De fato, só mesmo a falta de amadurecimento político consegue explicar a incoerência de haver hoje no Brasil um partido que foi eleito para ser governo – o PT –, mas prefere, por conveniências eleitorais colocadas acima do interesse público, agir como oposição; e uma oposição, representada pelo PSDB, que deixa de lado seus princípios programáticos para, pelas mesmíssimas razões, tentar provocar um pouco efetivo desgaste no governo. Esse é o enredo da novela da tramitação no Congresso das medidas propostas pelo Planalto para promover o necessário ajuste fiscal.
É claro que fazer oposição implica necessariamente explorar as fragilidades do governo. Mas há duas maneiras óbvias de fazer oposição: a responsável e a irresponsável. A oposição é responsável quando capaz de estabelecer, nas situações-limite, o equilíbrio entre seus legítimos interesses partidários e o bem comum – ou o interesse público. No caso do ajuste fiscal, é óbvio que as medidas propostas pelo governo – que significam a admissão de graves erros que cometeu –, embora impopulares, são indispensáveis para o saneamento das contas públicas. E o próprio PSDB, se tivesse vencido a eleição presidencial, estaria hoje propondo ao Congresso providências semelhantes. Assim, sob qualquer ponto de vista, tais medidas correspondem ao interesse público.

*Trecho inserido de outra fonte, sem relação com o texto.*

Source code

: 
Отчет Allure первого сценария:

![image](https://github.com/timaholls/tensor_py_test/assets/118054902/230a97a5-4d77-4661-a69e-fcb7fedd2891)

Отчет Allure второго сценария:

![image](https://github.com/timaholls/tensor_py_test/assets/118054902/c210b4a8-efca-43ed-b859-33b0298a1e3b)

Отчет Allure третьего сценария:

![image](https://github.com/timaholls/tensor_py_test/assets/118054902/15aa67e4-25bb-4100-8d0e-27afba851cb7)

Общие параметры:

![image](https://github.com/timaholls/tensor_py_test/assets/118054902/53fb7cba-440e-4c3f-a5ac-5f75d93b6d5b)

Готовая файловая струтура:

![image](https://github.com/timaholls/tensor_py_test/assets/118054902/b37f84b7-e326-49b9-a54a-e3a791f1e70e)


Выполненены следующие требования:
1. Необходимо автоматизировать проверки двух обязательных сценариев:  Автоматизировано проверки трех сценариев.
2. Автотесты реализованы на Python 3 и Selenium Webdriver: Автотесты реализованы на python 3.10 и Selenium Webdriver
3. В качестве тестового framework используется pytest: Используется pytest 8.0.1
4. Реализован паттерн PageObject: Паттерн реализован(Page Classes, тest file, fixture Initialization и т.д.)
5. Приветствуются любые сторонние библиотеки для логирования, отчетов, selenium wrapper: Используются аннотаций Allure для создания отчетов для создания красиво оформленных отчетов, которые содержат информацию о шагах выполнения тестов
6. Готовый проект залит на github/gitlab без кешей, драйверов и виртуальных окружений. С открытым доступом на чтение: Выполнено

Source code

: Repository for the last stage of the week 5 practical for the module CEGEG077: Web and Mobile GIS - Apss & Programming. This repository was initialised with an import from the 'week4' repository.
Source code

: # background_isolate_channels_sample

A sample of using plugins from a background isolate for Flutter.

Ao fazer oposição intransigente ao ajuste fiscal proposto pelo Planalto, os tucanos se comportam exatamente como lamentavelmente faziam os petistas antes de chegar ao poder. Na oposição, o PT opôs-se irresponsavelmente à Constituição de 1988, ao Plano Real, à Lei de Responsabilidade Fiscal, às privatizações – inclusive aquelas que colocaram ao alcance da maioria esmagadora dos brasileiros serviços públicos de alguma qualidade. Como não se apresentou ao País um projeto alternativo de ajuste fiscal, o PSDB faria muito melhor figura na atual cena política se tivesse a coerência de se comportar, em relação ao ajuste fiscal, do mesmo modo que faria se fosse governo.

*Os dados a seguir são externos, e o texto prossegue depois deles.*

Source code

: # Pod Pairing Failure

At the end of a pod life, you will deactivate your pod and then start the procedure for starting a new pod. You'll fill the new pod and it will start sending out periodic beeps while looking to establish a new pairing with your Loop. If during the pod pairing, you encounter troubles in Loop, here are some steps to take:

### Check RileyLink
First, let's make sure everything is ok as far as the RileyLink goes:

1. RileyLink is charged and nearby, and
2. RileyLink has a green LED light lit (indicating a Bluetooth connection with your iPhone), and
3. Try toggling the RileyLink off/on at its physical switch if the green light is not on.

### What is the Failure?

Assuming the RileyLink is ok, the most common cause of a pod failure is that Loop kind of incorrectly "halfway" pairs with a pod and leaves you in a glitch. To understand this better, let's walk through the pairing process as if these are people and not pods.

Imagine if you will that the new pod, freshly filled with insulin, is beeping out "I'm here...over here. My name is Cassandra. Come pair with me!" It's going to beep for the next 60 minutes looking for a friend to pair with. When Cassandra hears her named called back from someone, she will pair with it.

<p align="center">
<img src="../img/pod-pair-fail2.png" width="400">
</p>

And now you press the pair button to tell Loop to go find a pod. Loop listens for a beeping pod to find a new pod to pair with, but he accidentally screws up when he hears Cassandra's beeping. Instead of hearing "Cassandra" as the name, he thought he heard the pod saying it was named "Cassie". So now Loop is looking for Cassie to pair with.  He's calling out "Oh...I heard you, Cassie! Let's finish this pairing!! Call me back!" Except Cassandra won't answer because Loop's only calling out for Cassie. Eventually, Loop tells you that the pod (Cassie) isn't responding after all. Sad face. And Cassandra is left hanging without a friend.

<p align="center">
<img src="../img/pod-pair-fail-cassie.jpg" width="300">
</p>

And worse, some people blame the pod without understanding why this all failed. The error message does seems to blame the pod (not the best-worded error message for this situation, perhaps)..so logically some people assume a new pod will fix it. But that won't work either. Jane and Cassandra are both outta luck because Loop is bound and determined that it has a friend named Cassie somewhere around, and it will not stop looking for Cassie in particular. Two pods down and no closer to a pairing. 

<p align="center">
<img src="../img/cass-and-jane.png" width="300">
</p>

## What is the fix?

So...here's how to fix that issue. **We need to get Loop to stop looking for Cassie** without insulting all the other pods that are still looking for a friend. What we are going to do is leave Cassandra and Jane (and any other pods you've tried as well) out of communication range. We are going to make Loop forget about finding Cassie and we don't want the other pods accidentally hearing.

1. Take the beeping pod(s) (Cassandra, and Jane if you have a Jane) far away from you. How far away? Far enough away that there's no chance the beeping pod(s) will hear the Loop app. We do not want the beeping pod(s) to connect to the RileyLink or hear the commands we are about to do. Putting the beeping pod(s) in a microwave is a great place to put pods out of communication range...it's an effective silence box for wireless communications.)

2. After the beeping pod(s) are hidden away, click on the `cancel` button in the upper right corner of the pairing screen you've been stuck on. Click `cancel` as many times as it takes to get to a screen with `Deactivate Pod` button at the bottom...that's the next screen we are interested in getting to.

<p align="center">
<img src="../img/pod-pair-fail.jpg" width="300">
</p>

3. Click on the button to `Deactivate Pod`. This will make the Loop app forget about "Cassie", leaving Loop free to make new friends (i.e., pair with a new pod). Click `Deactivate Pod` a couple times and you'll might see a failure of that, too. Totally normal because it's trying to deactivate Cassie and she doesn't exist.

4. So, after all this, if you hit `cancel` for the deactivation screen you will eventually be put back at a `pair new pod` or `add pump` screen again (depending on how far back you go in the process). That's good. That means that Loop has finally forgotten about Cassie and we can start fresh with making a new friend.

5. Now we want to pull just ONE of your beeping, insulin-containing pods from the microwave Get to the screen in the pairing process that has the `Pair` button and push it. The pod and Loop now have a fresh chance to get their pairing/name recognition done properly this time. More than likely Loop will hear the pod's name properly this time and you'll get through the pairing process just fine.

Igualmente grave é a ridícula tentativa do PT – partido do governo que se vangloria de pela quarta vez consecutiva ter conquistado nas urnas essa condição – de fazer o papel de oposição na TV, com Lula denunciando o “atentado aos interesses dos trabalhadores” provocado pelo ajuste fiscal proposto pelo governo e pela terceirização da mão de obra em tramitação no Congresso, ao mesmo tempo que procura aprovar essas medidas com a mão do gato. Ou seja, jogando sobre o PMDB e outros partidos da base aliada o ônus de uma decisão impopular. Na votação da MP 665, a bancada do PT só votou a favor do governo porque o PMDB exigiu da liderança petista o fechamento da questão, sob a ameaça de votar contra a medida. A proposta acabou aprovada por escassa maioria.
Essa novela está longe ainda de seu desfecho, uma vez que governo e PT parecem se entender cada vez menos e se distanciar um do outro cada vez mais. O programa político do PT exibido na TV na terça-feira à noite – recebido com um estrondoso panelaço em todo o País – ignorou a presidente Dilma Rousseff, para preservar a imagem não se sabe se do próprio partido ou da chefe do governo.
Essa dúvida nem a própria Dilma se dispôs a dirimir ao fugir do assunto e comentar o panelaço com sua peculiar sintaxe: “No Brasil elas (manifestações como o panelaço) são normais, porque nós construímos a democracia. Então, respeitar a manifestação livre das pessoas é algo que nós conquistamos a duras penas”.
O fato é que, quando o governo finge que é oposição e a oposição parece ser governo, as coisas vão muito mal.